Problem details
Sift through the material below and return the lines with "that".

# # # # # # #

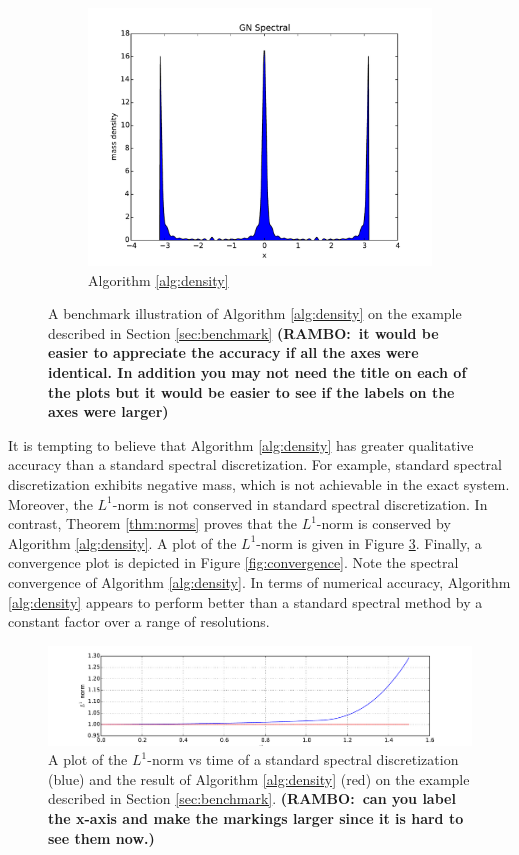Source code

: \documentclass[final,leqno]{siamltex1213}
\newcommand{\ram}[1]{{\normalsize{\textbf{({\color{red}RAMBO:\ }#1)}}}}
\begin{document}
\begin{figure}
\begin{subfigure}{0.36\textwidth}
		\includegraphics[width=\textwidth]{./images/gn_spectral_1D.pdf}
		\caption{Algorithm \ref{alg:density}}
		\label{fig:gn spectral}
	\end{subfigure}
	\caption{A benchmark illustration of Algorithm \ref{alg:density} on the example described in Section \ref{sec:benchmark} \ram{it would be easier to appreciate the accuracy if all the axes were identical. In addition you may not need the title on each of the plots but it would be easier to see if the labels on the axes were larger}}
	\label{fig:S1}
\end{figure}

It is tempting to believe that Algorithm \ref{alg:density} has greater qualitative accuracy than a standard spectral discretization.
For example, standard spectral discretization exhibits negative mass, which is not achievable in the exact system.
Moreover, the $L^{1}$-norm is not conserved in standard spectral discretization.  
In contrast, Theorem \ref{thm:norms} proves that the $L^{1}$-norm is conserved by Algorithm \ref{alg:density}.
A plot of the $L^{1}$-norm is given in Figure \ref{fig:L1}.
Finally, a convergence plot is depicted in Figure \ref{fig:convergence}.  
Note the spectral convergence of Algorithm \ref{alg:density}.
In terms of numerical accuracy, Algorithm \ref{alg:density} appears to perform better than a standard spectral method by a constant factor over a range of resolutions.

\begin{figure}
	\hspace*{-1.2cm}
	\includegraphics[width=1.17\textwidth]{./images/L1_plot.pdf}
	\caption{A plot of the $L^{1}$-norm vs time of a standard spectral discretization (blue) and the result of Algorithm \ref{alg:density} (red) on the example described in Section \ref{sec:benchmark}. \ram{can you label the x-axis and make the markings larger since it is hard to see them now.}}
	\label{fig:L1}
\end{figure}
\end{document}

# # # # # # #

Task answer
It is tempting to believe that Algorithm \ref{alg:density} has greater qualitative accuracy than a standard spectral discretization.
In contrast, Theorem \ref{thm:norms} proves that the $L^{1}$-norm is conserved by Algorithm \ref{alg:density}.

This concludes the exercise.